The most dramatic advances are seen in the treatment of non-small cell lung cancer (NSCLC). This is in large part due to the complex genomic characteristics of the disease and the steadily increasing number of actionable mutations, as new drugs prompt clinical trials and gain Food and Drug Administration approval. With liquid biopsy, not only are these actionable mutations identified more often, less invasively, and more rapidly, but patient outcomes are also very promising.

A 2021 prospective study (SLLIP)2 reported in JCO Precision Oncology adds to the growing body of evidentiary support for liquid biopsy, as demonstrated elsewhere.3-5 Results of the SLLIP study confirm that applying a blood-first approach for the detection of genomic biomarkers can identify a greater number of actionable biomarkers than a tissue-first approach. The most significant results to come out of the SLLIP study and reinforce previous research are those showing remarkably similar objective response rates and progression free survival (PFS) when compared with those reported after targeted treatment that was guided by tissue-based Comprehensive Genomic Profiling.

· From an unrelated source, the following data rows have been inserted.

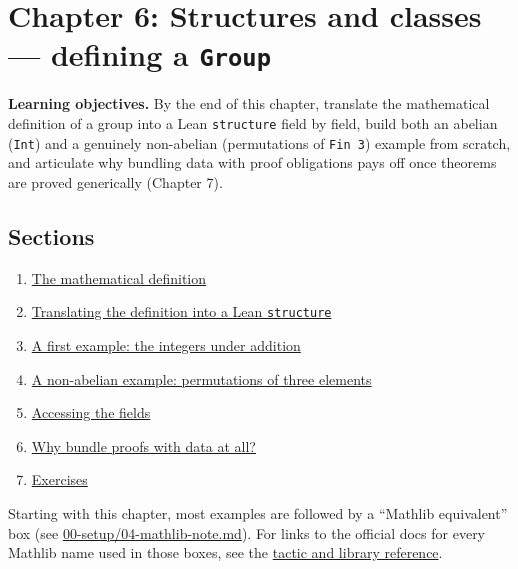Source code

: \chapter{\texorpdfstring{Chapter 6: Structures and classes --- defining a \texttt{Group}}{Chapter 6: Structures and classes --- defining a Group}}\label{sec:06-groups:00-index:1}

\textbf{Learning objectives.} By the end of this chapter, translate the mathematical definition of a group into a Lean \texttt{structure} field by field, build both an abelian (\texttt{Int}) and a genuinely non-abelian (permutations of \texttt{Fin 3}) example from scratch, and articulate why bundling data with proof obligations pays off once theorems are proved generically (Chapter 7).

\section{Sections}\label{sec:06-groups:00-index:2}

\begin{enumerate}
\def\labelenumi{\arabic{enumi}.}
\tightlist
\item
  \hyperref[sec:06-groups:01-definition:1]{The mathematical definition}
\item
  \hyperref[sec:06-groups:02-translating:1]{Translating the definition into a Lean \texttt{structure}}
\item
  \hyperref[sec:06-groups:03-integers-example:1]{A first example: the integers under addition}
\item
  \hyperref[sec:06-groups:04-permutations-example:1]{A non-abelian example: permutations of three elements}
\item
  \hyperref[sec:06-groups:05-accessing-fields:1]{Accessing the fields}
\item
  \hyperref[sec:06-groups:06-why-bundle:1]{Why bundle proofs with data at all?}
\item
  \hyperref[sec:06-groups:07-exercises:1]{Exercises}
\end{enumerate}

Starting with this chapter, most examples are followed by a ``Mathlib equivalent'' box (see \hyperref[sec:00-setup:04-mathlib-note:1]{00-setup/04-mathlib-note.md}). For links to the official docs for every Mathlib name used in those boxes, see the \hyperref[sec:root:tactic-and-library-reference:1]{tactic and library reference}.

The non-inferiority study compared Comprehensive Genomic Profiling using Guardant360® liquid biopsy versus tissue genotyping to make first-line treatment determinations in 186 patients with advanced NSCLC. The study met its endpoint and revealed that cell-free DNA (cfDNA) identified actionable mutations in 46 patients who had liquid biopsy versus 48 patients who had a tissue biopsy (P < 0.05). Those advanced NSCLC subjects were treated with matching targeted therapies, based on either cfDNA or tissue results. As a result, PFS for the 41 patients with blinded RECIST assessment receiving targeted therapy showed a median PFS of 8.6 months (95% CI, 7.6 to 11.6). PFS for the cfDNA positive and tissue positive cohorts are shown in the figure below.2

Progression-free survival in the tissue positive cohort, compared with the cfDNA positive cohort. cfDNA, cell-free circulating tumor DNA.

FIG 5. Progression-free survival in the tissue positive cohort, compared with the cfDNA positive cohort. cfDNA, cell-free circulating tumor DNA. 

Up to 45% of patients with advanced NSCLC have an actionable biomarker.6 Clinical studies repeatedly demonstrate that gene-targeted therapies improve overall response rates and progression-free survival versus immunotherapy or chemotherapy.7-13 Relying on tissue alone can delay the full potential of liquid biopsy as part of a personalized medicine strategy for treating NSCLC. In fact, in up to 30 percent of patients with solid tumors, insufficient results from tissue biopsy delay or prevent optimal treatment, at a time when time is of the essence.14-16  The results of the SLLIP study offer oncologists reassurance that using liquid biopsy not only provides the necessary speed, but also outcomes that are similar to those seen with tissue biopsy.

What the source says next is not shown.